© Peter Staples / ATP World Tour

Andy Murray will try to stick to his effective tactics on Sunday against Novak Djokovic as well.

Murray Sticks To His Plan Under Pressure In London

World No. 1 will face Djokovic in the title match on Sunday

Andy Murray moved through to the final of the Barclays ATP World Tour Finals with a scintillating 5-7, 7-6(5), 7-6(9) victory at The O2 on Saturday, and a snapshot of just one point from the third-set tie-break provides an overview of how a broad strategic plan plays out at a critical moment in time.

Third Set Tie-Break 5/5: Murray Serving

For the match, Murray served 72 per cent out wide in the deuce court, 23 per cent down the middle T, and just five per cent at the body. On this huge deuce court point, the Brit stuck with his favorite slice location out wide, even though it was to Raonic’s more potent forehand wing.

The serve offered Murray an excellent chance to follow up the initial blow with a “Serve +1” forehand, which he did.
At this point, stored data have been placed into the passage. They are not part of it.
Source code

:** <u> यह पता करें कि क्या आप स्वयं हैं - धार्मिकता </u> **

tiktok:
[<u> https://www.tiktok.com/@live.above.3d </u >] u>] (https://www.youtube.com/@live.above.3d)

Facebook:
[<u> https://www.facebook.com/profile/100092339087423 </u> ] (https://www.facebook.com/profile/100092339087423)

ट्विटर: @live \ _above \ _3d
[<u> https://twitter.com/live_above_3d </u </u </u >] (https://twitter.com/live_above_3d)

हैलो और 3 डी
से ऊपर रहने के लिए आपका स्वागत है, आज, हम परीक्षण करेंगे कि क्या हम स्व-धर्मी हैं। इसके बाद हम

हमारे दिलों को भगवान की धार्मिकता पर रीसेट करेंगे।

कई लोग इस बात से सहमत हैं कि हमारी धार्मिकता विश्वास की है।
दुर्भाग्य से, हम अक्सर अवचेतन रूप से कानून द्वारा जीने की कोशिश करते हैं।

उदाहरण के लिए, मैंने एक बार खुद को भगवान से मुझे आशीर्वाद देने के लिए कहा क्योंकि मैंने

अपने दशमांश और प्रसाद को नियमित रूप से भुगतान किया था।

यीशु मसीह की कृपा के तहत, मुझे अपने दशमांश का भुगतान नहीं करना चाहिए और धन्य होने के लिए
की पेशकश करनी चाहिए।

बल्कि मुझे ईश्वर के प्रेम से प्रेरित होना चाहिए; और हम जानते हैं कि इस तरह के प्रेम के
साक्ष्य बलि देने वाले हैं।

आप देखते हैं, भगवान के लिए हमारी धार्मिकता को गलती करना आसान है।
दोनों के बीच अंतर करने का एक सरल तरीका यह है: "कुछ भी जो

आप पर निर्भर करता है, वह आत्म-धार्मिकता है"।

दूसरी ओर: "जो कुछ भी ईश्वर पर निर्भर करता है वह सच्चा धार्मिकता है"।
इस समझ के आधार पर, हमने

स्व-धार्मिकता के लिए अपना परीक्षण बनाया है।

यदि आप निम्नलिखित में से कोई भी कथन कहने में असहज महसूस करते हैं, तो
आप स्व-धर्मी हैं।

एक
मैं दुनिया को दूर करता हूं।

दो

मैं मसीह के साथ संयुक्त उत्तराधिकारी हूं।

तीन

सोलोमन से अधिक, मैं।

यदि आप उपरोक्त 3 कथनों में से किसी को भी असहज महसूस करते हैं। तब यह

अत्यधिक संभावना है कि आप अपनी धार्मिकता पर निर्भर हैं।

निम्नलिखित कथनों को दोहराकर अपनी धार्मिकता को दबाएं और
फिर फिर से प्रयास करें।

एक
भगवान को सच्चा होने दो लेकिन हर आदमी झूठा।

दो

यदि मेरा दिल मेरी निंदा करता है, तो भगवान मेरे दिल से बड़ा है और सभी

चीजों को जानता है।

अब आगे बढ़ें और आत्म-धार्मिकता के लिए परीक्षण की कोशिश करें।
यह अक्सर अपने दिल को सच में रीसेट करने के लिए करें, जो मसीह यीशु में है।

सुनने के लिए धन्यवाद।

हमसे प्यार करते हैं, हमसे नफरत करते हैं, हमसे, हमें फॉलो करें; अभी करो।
For the match, Murray hit 77 per cent forehands as his first shot after a first serve, and 66 per cent behind a second serve. The serve followed by a forehand is one of our sport’s most influential tactics.
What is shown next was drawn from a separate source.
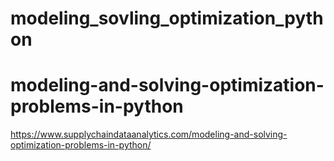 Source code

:# modeling_sovling_optimization_python
# modeling-and-solving-optimization-problems-in-python 
https://www.supplychaindataanalytics.com/modeling-and-solving-optimization-problems-in-python/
As to script, Murray served out wide and immediately got a forehand after a solid return from Raonic. Murray hit six forehands and two backhands in total for the point, all focused on moving Raonic side to side and keeping him back. Murray constantly tried to keep the tall Canadian as off balance as possible, preventing Raonic from getting squarely set behind the ball and crushing it.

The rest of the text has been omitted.